▶ _Problem statement_:
Return the records below from the line containing "of Norwegian, thus" onward, exactly, through and including the last line.

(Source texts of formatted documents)

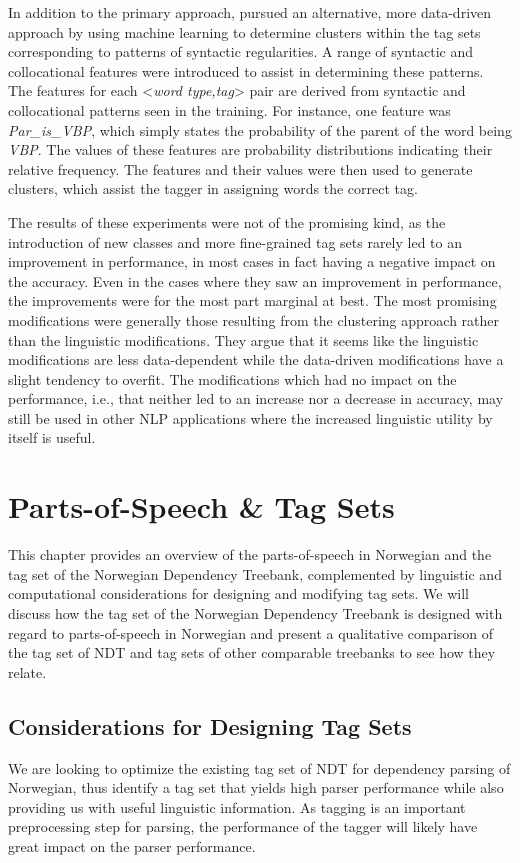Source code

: \documentclass[a4paper,12pt,english]{book}
\begin{document}
In addition to the primary approach,  pursued an alternative,
more data-driven approach by using machine learning to determine clusters
within the tag sets corresponding to patterns of syntactic regularities. A
range of syntactic and collocational features were introduced to assist in
determining these patterns. The features for each <\emph{word type,tag}> pair are
derived from syntactic and collocational patterns seen in the training. For
instance, one feature was \emph{Par\_is\_VBP}, which simply states the
probability of the parent of the word being \emph{VBP}. The values of these
features are probability distributions indicating their relative frequency. The
features and their values were then used to generate clusters, which assist the
tagger in assigning words the correct tag.

The results of these experiments were not of the promising kind, as the
introduction of new classes and more fine-grained tag sets rarely led to an
improvement in performance, in most cases in fact having a negative impact on
the accuracy. Even in the cases where they saw an improvement in performance,
the improvements were for the most part marginal at best. The most promising
modifications were generally those resulting from the clustering approach
rather than the linguistic modifications. They argue that it seems like the
linguistic modifications are less data-dependent while the data-driven
modifications have a slight tendency to overfit. The modifications which had no
impact on the performance, i.e., that neither led to an increase nor a decrease
in accuracy, may still be used in other NLP applications where the increased
linguistic utility by itself is useful.

\chapter{Parts-of-Speech \& Tag Sets}
\label{chap:posandtagsets}
 This chapter provides an overview of the parts-of-speech in Norwegian and the
tag set of the Norwegian Dependency Treebank, complemented by linguistic and
computational considerations for designing and modifying tag sets.  We will
discuss how the tag set of the Norwegian Dependency Treebank is designed with
regard to parts-of-speech in Norwegian and present a qualitative comparison of
the tag set of NDT and tag sets of other comparable treebanks to see how they
relate.

\section{Considerations for Designing Tag Sets}
We are looking to optimize the existing tag set of NDT for dependency parsing
of Norwegian, thus identify a tag set that yields high parser performance while
also providing us with useful linguistic information. As tagging is an
important preprocessing step for parsing, the performance of the tagger will
likely have great impact on the parser performance.
\end{document}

▶ _Task solution_:
of Norwegian, thus identify a tag set that yields high parser performance while
also providing us with useful linguistic information. As tagging is an
important preprocessing step for parsing, the performance of the tagger will
likely have great impact on the parser performance.
\end{document}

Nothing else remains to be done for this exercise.